Confidential Source Use Tends to Harm Journalism

About three months ago, I proposed to blogger Mark Tapscottthat we conduct an online discussion about media shield laws. (He likes them; I do not.) He agreed, but I dropped the ball, and he has been kind enough not to complain.

I see, however, that Mark is once again addressing the issue, this week with a post about a pending U.S. House of Representatives hearing regarding a proposed federal journalist shield law, so maybe it is tiime for me to get back in the discussion.

In an earlier post, I discussed problems with shield laws in a specific law enforcement situation, and in this one I raised some other practical questions.

Today I intend to argue that regular use of confidential sources (which media shield laws tend to encourage) is bad for journalism.

My basic thesis: It is hard for a reader to fact-check a story when he doesn’t know who the sources are. Readers are better served when they have the ability to evaluate the source of information. Too often journalists use confidential sources when it isn’t really necessary, making it much harder for the reader to decide if the source is objective or has the necessary expertise to be credible. Furthermore, a desire to protect or, conversely, exploit confidential sources can alter a journalist’s objective presentation of information. All these factors undermine both the reliability and credibility of the news profession.

Argument 1: The use of confidential sources reduces readers’ trust in journalists.

The obvious point here is that a documented fact is more likely to be believed than an unsourced one, but it goes beyond that. I’ll use an example from my own experience as a consumer of news.

Fred Barnes frequently uses unnamed White House sources in his Weekly Standard columns. Some, all or none of them may be Karl Rove. Last year, also in the Weekly Standard, while writing about the Fitzgerald investigation, Fred Barnes rose strongly to the defense of Karl Rove. I thought Barnes’s statements about Rove were unusually informative and detailed, and I wanted to believe Barnes’s conclusions were correct, but I decided to remain agnostic.
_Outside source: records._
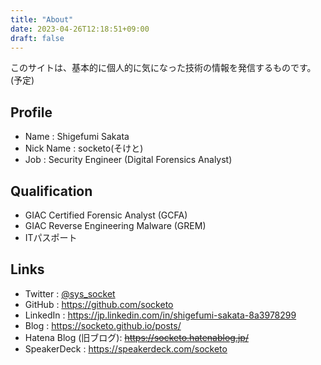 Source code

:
 ```yaml
---
title: "About"
date: 2023-04-26T12:18:51+09:00
draft: false
---
```


このサイトは、基本的に個人的に気になった技術の情報を発信するものです。(予定)

## Profile
- Name : Shigefumi Sakata
- Nick Name : socketo(そけと)
- Job : Security Engineer (Digital Forensics Analyst)

## Qualification
- GIAC Certified Forensic Analyst (GCFA)
- GIAC Reverse Engineering Malware (GREM)
- ITパスポート

## Links
- Twitter : [@sys_socket](https://twitter.com/sys_socket)
- GitHub : https://github.com/socketo
- LinkedIn : https://jp.linkedin.com/in/shigefumi-sakata-8a3978299
- Blog : https://socketo.github.io/posts/
- Hatena Blog (旧ブログ): ~~https://socketo.hatenablog.jp/~~
- SpeakerDeck : https://speakerdeck.com/socketo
The reason was not any weakness of Barnes’s articles about Rove’s innocence, but because I remembered uncounted articles by Barnes in the past citing unnamed White House officials. Was Rove Barnes’s best source on a myriad of other issues? Did Barnes have a professional stake in keeping his best White House source unindicted? Or had Barnes simply talked to Rove so often, he tended without realizing it to see things Rove’s way?

I concluded that, based on the information given me by the Weekly Standard, that I had no way to judge Barnes’s objectivity (beyond the obvious fact that both men are conservatives) on the “Rove should not be indicted” question. Yet, had Barnes been in the habit of naming all his White House sources, I might have learned that Barnes has many sources in the White House other than, or instead of, Karl Rove. I still would have taken Barnes’s views on Rove with a grain of salt, as I would the views of any other White House supporter, but I would have been less (and possibly unnecessarily) suspicious of their pedigree.

Argument 2: Investigative journalists are in the catbird’s seat when it comes to confidential sources. If the journalist misquotes or misrepresents a confidential source’s material, what is that source to do? Put out a press release? Even if he is willing to blow cover, the journalist can always claim he had other sources.

Even taking a lower key approach by approaching other journalists and becoming a confidential source a second time is unlikely to get the record corrected, since no reader will have enough information to perceive that the second story is intended to correct the first.

Argument 3: Arguments that protected confidential sources once in a while allow a journalist to solve a crime or protect the public in some tangible way skirt the fact that most confidential sources are promoting themselves, not the public interest. Skilled players of this game, sources and journalists alike, learn to use one another to mutual advantage.

It works like this: The source doles out material to a chosen journalist, who then uses the material in a way flattering to the source. The source, in turn, continues to feed the journalist. If the source stops providing information spicy enough to make the journalist stand out, the journalist may abandon the source, so the source has an incentive to “sex up” his information. On the other hand, if the journalist doesn’t treat the source properly (too often publishes material in some way inconvenient to the source), the source may find another journalists who will treat him better. So the journalist keeps this fact in mind.

“I’ll-scratch-your-back-if-you-scratch-mine” is far from a model system if the goal is providing the public with objective facts, objectively presented. It is instead a mutually-beneficial-career-assistance-pact benefiting the individual journalist and his source, while harming the long-term credibility of journalism and (often) the source’s own profession. If the source is in government, it may hurt the country as well.

Being an opinionated sort of person, I have other thoughts on the use of confidential sources, but I think these are enough for one day. Back to you, Mark.